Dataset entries
»»
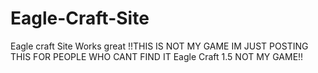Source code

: # Eagle-Craft-Site
Eagle craft Site
Works great
!!THIS IS NOT MY GAME IM JUST POSTING THIS FOR PEOPLE WHO CANT FIND IT Eagle Craft 1.5 NOT MY GAME!!
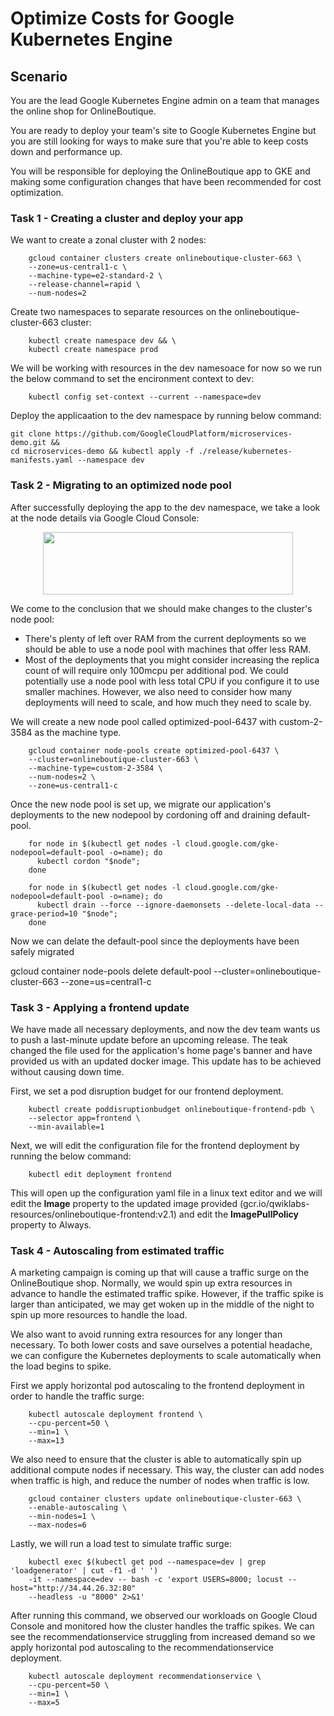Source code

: # Optimize Costs for Google Kubernetes Engine
## Scenario
You are the lead Google Kubernetes Engine admin on a team that manages the online shop for 
OnlineBoutique.

You are ready to deploy your team's site to Google Kubernetes Engine but you are still looking for 
ways to make sure that you're able to keep costs down and performance up.

You will be responsible for deploying the OnlineBoutique app to GKE and making some configuration 
changes that have been recommended for cost optimization.

### Task 1 - Creating a cluster and deploy your app
We want to create a zonal cluster with 2 nodes:

        gcloud container clusters create onlineboutique-cluster-663 \
        --zone=us-central1-c \
        --machine-type=e2-standard-2 \
        --release-channel=rapid \
        --num-nodes=2

Create two namespaces to separate resources on the onlineboutique-cluster-663 cluster:

        kubectl create namespace dev && \
        kubectl create namespace prod

We will be working with resources in the dev namesoace for now so we run the below command to set the encironment context to dev:

        kubectl config set-context --current --namespace=dev
        
Deploy the applicaation to the dev namespace by running below command:

    git clone https://github.com/GoogleCloudPlatform/microservices-demo.git &&
    cd microservices-demo && kubectl apply -f ./release/kubernetes-manifests.yaml --namespace dev

### Task 2 - Migrating to an optimized node pool

After successfully deploying the app to the dev namespace, we take a look at the node details via Google Cloud Console:

<p align = "center">
  <img src="https://cdn.qwiklabs.com/uYinv2VTYdTkOsSsWGkvXvD%2FmTd4IsJXz4vkrNyl9no%3D" width = "400" height = "100"/>

We come to the conclusion that we should make changes to the cluster's node pool:

* There's plenty of left over RAM from the current deployments so we should be able to use a node pool with machines that offer less RAM.
* Most of the deployments that you might consider increasing the replica count of will require only 100mcpu per additional pod. We could potentially use a node pool with less total CPU if you configure it to use smaller machines. However, we also need to consider how many deployments will need to scale, and how much they need to scale by.

We will create a new node pool called optimized-pool-6437 with custom-2-3584 as the machine type.

        gcloud container node-pools create optimized-pool-6437 \
        --cluster=onlineboutique-cluster-663 \
        --machine-type=custom-2-3584 \
        --num-nodes=2 \
        --zone=us-central1-c

Once the new node pool is set up, we migrate our application's deployments to the new nodepool by cordoning off and draining default-pool.

        for node in $(kubectl get nodes -l cloud.google.com/gke-nodepool=default-pool -o=name); do
          kubectl cordon "$node";
        done

        for node in $(kubectl get nodes -l cloud.google.com/gke-nodepool=default-pool -o=name); do
          kubectl drain --force --ignore-daemonsets --delete-local-data --grace-period=10 "$node";
        done

Now we can delate the default-pool since the deployments have been safely migrated

gcloud container node-pools delete default-pool --cluster=onlineboutique-cluster-663 --zone=us=central1-c

### Task 3 - Applying a frontend update
We have made all necessary deployments, and now the dev team wants us to push a last-minute update before an upcoming release. The teak changed the file used for the application's home page's banner and have provided us with an updated docker image. This update has to be achieved without causing down time.

First, we set a pod disruption budget for our frontend deployment.

        kubectl create poddisruptionbudget onlineboutique-frontend-pdb \
        --selector app=frontend \
        --min-available=1

Next, we will edit the configuration file for the frontend deployment by running the below command:

        kubectl edit deployment frontend

This will open up the configuration yaml file in a linux text editor and we will edit the **Image** property to the updated image provided (gcr.io/qwiklabs-resources/onlineboutique-frontend:v2.1) and edit the **ImagePullPolicy** property to Always.

### Task 4 - Autoscaling from estimated traffic

A marketing campaign is coming up that will cause a traffic surge on the OnlineBoutique shop. Normally, we would spin up extra resources in advance to handle the estimated traffic spike. However, if the traffic spike is larger than anticipated, we may get woken up in the middle of the night to spin up more resources to handle the load.

We also want to avoid running extra resources for any longer than necessary. To both lower costs and save ourselves a potential headache, we can configure the Kubernetes deployments to scale automatically when the load begins to spike.

First we apply horizontal pod autoscaling to the frontend deployment in order to handle the traffic surge:

        kubectl autoscale deployment frontend \
        --cpu-percent=50 \
        --min=1 \
        --max=13

We also need to ensure that the cluster is able to automatically spin up additional compute nodes if necessary. This way, the cluster can add nodes when traffic is high, and reduce the number of nodes when traffic is low.

        gcloud container clusters update onlineboutique-cluster-663 \
        --enable-autoscaling \
        --min-nodes=1 \
        --max-nodes=6

Lastly, we will run a load test to simulate traffic surge:

        kubectl exec $(kubectl get pod --namespace=dev | grep 'loadgenerator' | cut -f1 -d ' ') 
        -it --namespace=dev -- bash -c 'export USERS=8000; locust --host="http://34.44.26.32:80" 
        --headless -u "8000" 2>&1'

After running this command, we observed our workloads on Google Cloud Console and monitored how the cluster handles the traffic spikes. We can see the recommendationservice struggling from increased demand so we apply horizontal pod autoscaling to the recommendationservice deployment.

        kubectl autoscale deployment recommendationservice \
        --cpu-percent=50 \
        --min=1 \
        --max=5

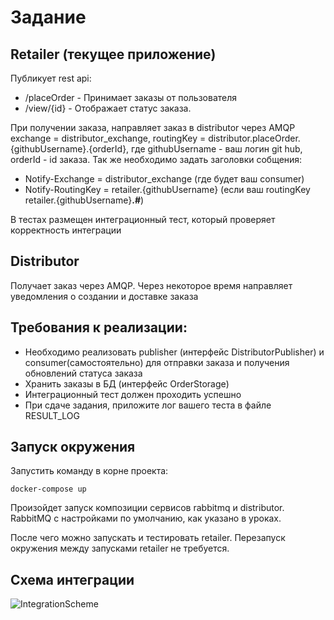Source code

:  # Задание
## Retailer (текущее приложение)
Публикует rest api:
- /placeOrder - Принимает заказы от пользователя 
- /view/{id} - Отображает статус заказа.

При получении заказа, направляет заказ в distributor через AMQP exchange = distributor_exchange, routingKey = distributor.placeOrder.{githubUsername}.{orderId}, где githubUsername - ваш логин git hub, orderId - id заказа.
Так же необходимо задать заголовки собщения:
- Notify-Exchange = distributor_exchange (где будет ваш consumer)
- Notify-RoutingKey = retailer.{githubUsername} (если ваш routingKey retailer.{githubUsername}**.#**)

В тестах размещен интеграционный тест, который проверяет корректность интеграции


## Distributor
Получает заказ через AMQP. Через некоторое время направляет уведомления о создании и доставке заказа

## Требования к реализации:
- Необходимо реализовать publisher (интерфейс DistributorPublisher) и consumer(самостоятельно) для отправки заказа и получения обновлений статуса заказа
- Хранить заказы в БД (интерфейс OrderStorage)
- Интеграционный тест должен проходить успешно
- При сдаче задания, приложите лог вашего теста в файле RESULT_LOG 

## Запуск окружения
Запустить команду в корне проекта:

`docker-compose up` 

Произойдет запуск композиции сервисов rabbitmq и distributor. RabbitMQ с настройками по умолчанию, как указано в уроках.

После чего можно запускать и тестировать retailer. 
Перезапуск окружения между запусками retailer не требуется.

## Схема интеграции
![IntegrationScheme](IntegrationScheme.jpg)
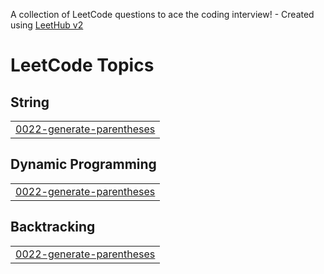 A collection of LeetCode questions to ace the coding interview! - Created using [LeetHub v2](https://github.com/arunbhardwaj/LeetHub-2.0)
<!---LeetCode Topics Start-->
# LeetCode Topics
## String
|  |
| ------- |
| [0022-generate-parentheses](https://github.com/Kenanmen/A2SV/tree/master/0022-generate-parentheses) |
## Dynamic Programming
|  |
| ------- |
| [0022-generate-parentheses](https://github.com/Kenanmen/A2SV/tree/master/0022-generate-parentheses) |
## Backtracking
|  |
| ------- |
| [0022-generate-parentheses](https://github.com/Kenanmen/A2SV/tree/master/0022-generate-parentheses) |
<!---LeetCode Topics End-->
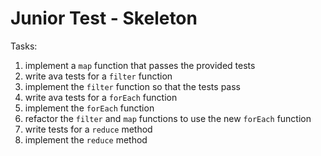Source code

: # Junior Test - Skeleton

Tasks:

1. implement a `map` function that passes the provided tests
2. write ava tests for a `filter` function
3. implement the `filter` function so that the tests pass
4. write ava tests for a `forEach` function
5. implement the `forEach` function
6. refactor the `filter` and `map` functions to use the new `forEach` function
7. write tests for a `reduce` method
8. implement the `reduce` method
««
Work instruction: Would you output only the span of the records above that opens with the line containing "Next, we will" and closes with the line containing "## Retailer (текущее приложение)", ends included and pictures dropped?

Answer section:
Next, we will edit the configuration file for the frontend deployment by running the below command:

        kubectl edit deployment frontend

This will open up the configuration yaml file in a linux text editor and we will edit the **Image** property to the updated image provided (gcr.io/qwiklabs-resources/onlineboutique-frontend:v2.1) and edit the **ImagePullPolicy** property to Always.

### Task 4 - Autoscaling from estimated traffic

A marketing campaign is coming up that will cause a traffic surge on the OnlineBoutique shop. Normally, we would spin up extra resources in advance to handle the estimated traffic spike. However, if the traffic spike is larger than anticipated, we may get woken up in the middle of the night to spin up more resources to handle the load.

We also want to avoid running extra resources for any longer than necessary. To both lower costs and save ourselves a potential headache, we can configure the Kubernetes deployments to scale automatically when the load begins to spike.

First we apply horizontal pod autoscaling to the frontend deployment in order to handle the traffic surge:

        kubectl autoscale deployment frontend \
        --cpu-percent=50 \
        --min=1 \
        --max=13

We also need to ensure that the cluster is able to automatically spin up additional compute nodes if necessary. This way, the cluster can add nodes when traffic is high, and reduce the number of nodes when traffic is low.

        gcloud container clusters update onlineboutique-cluster-663 \
        --enable-autoscaling \
        --min-nodes=1 \
        --max-nodes=6

Lastly, we will run a load test to simulate traffic surge:

        kubectl exec $(kubectl get pod --namespace=dev | grep 'loadgenerator' | cut -f1 -d ' ') 
        -it --namespace=dev -- bash -c 'export USERS=8000; locust --host="http://34.44.26.32:80" 
        --headless -u "8000" 2>&1'

After running this command, we observed our workloads on Google Cloud Console and monitored how the cluster handles the traffic spikes. We can see the recommendationservice struggling from increased demand so we apply horizontal pod autoscaling to the recommendationservice deployment.

        kubectl autoscale deployment recommendationservice \
        --cpu-percent=50 \
        --min=1 \
        --max=5

Source code

:  # Задание
## Retailer (текущее приложение)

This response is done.